This is the first of a three-part series examining the challenges of ending the conflict in Afghanistan. This article looks at what occurred at the Bonn II Conference and some of the challenges facing the process. The second will examine what was missing, given Pakistan’s decision not to participate and the absence of the Taliban. The final article will look ahead to the challenges facing Afghanistan and the international community in 2012.
A thousand delegates representing around 100 countries and international organizations including the United Nations met on December 5th in Bonn, Germany to discuss the future direction of international involvement in Afghanistan. Dubbed Bonn II, this conference occurred ten years after the 2001 Bonn conference which was held shortly after the fall of the Taliban and where the outlines of the current Afghan state were sketched, and where Hamid Karzai was first chosen to be the interim leader of the new regime. Bonn II aimed to bring the international community to an agreement regarding stabilizing the Afghanistan transition from 2014 and beyond, by which time the vast majority of NATO forces are scheduled to leave.

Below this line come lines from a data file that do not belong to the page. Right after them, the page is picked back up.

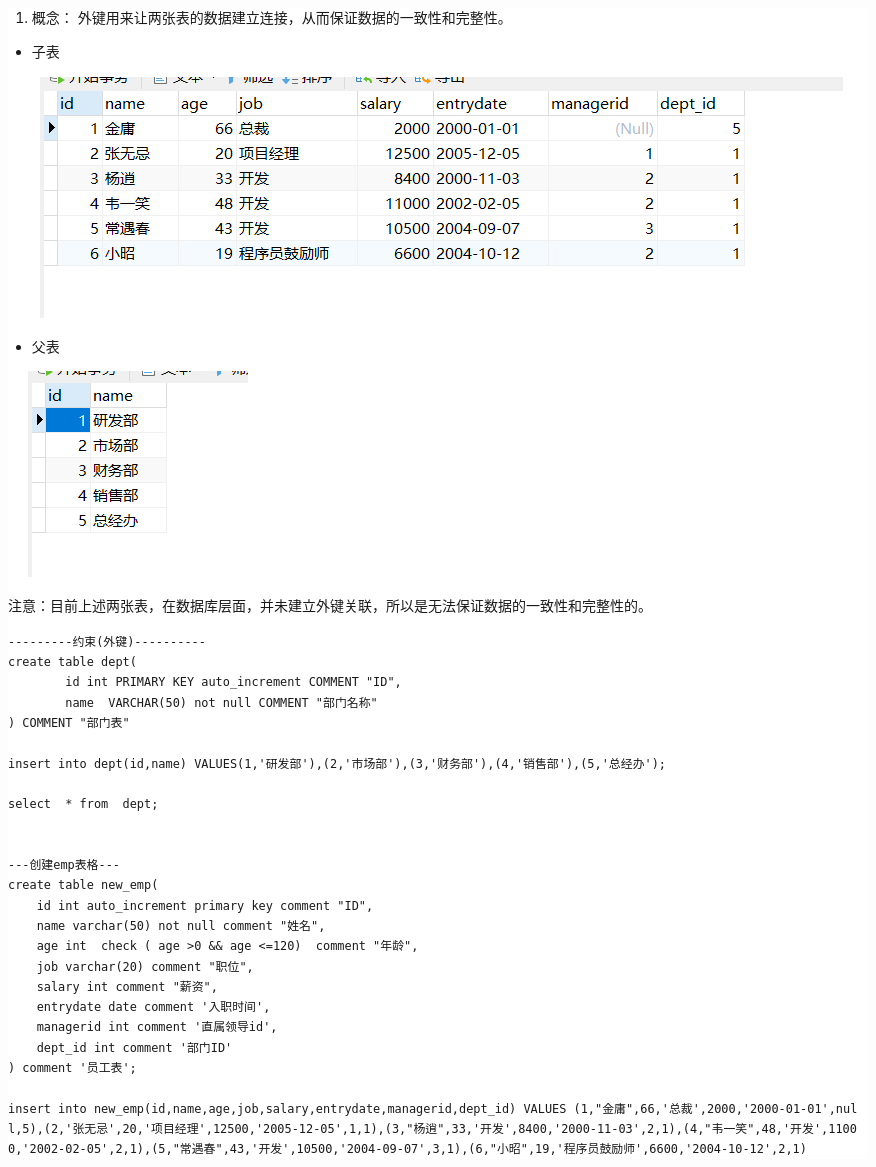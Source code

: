 1. 概念： 外键用来让两张表的数据建立连接，从而保证数据的一致性和完整性。

- 子表

   ![image-20220618163513384](images/image-20220618163513384.png)

- 父表

![image-20220618163529120](images/image-20220618163529120.png)

注意：目前上述两张表，在数据库层面，并未建立外键关联，所以是无法保证数据的一致性和完整性的。

```mysql
---------约束(外键)----------
create table dept(
		id int PRIMARY KEY auto_increment COMMENT "ID",
		name  VARCHAR(50) not null COMMENT "部门名称" 
) COMMENT "部门表"

insert into dept(id,name) VALUES(1,'研发部'),(2,'市场部'),(3,'财务部'),(4,'销售部'),(5,'总经办');

select  * from  dept;


---创建emp表格---
create table new_emp(
	id int auto_increment primary key comment "ID",
	name varchar(50) not null comment "姓名",
	age int  check ( age >0 && age <=120)  comment "年龄",
	job varchar(20) comment "职位",
	salary int comment "薪资",
	entrydate date comment '入职时间',
	managerid int comment '直属领导id',
	dept_id int comment '部门ID'
) comment '员工表';

insert into new_emp(id,name,age,job,salary,entrydate,managerid,dept_id) VALUES (1,"金庸",66,'总裁',2000,'2000-01-01',null,5),(2,'张无忌',20,'项目经理',12500,'2005-12-05',1,1),(3,"杨逍",33,'开发',8400,'2000-11-03',2,1),(4,"韦一笑",48,'开发',11000,'2002-02-05',2,1),(5,"常遇春",43,'开发',10500,'2004-09-07',3,1),(6,"小昭",19,'程序员鼓励师',6600,'2004-10-12',2,1)

```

Presidential elections are also scheduled for that year, and Karzai is constitutionally barred from running for another term.
The Bonn II conference reviewed much of the positive progress made in the past decade and reiterated a detailed outline of how the international community views engagement from 2015-2024, named the ‘Transformation Decade.’ There was widespread participation, along with commitment to continue supporting the Afghan state. In the final declaration, the principles on which peace and reconciliation should be pursued were outlined. These included it being an Afghan-led process, respect for the constitution, and buy-in by regional countries.
Although the Bonn II Process frames the international community’s involvement and creates a diplomatic superstructure to deal with Afghan development and the conflict, it also must confront the reality of the conditions—and especially the violence—in the country and region. So far, it has not managed to end or decrease the violence significantly. The security situation, along with various actors’ perceptions of future prospects, appears to be getting worse. These events, as reflected by the NATO strikes on Pakistani military check-posts and the Ashura suicide bombings, could stymie this process, which despite its shortcomings has a wide range of actors committed to stabilizing Afghanistan.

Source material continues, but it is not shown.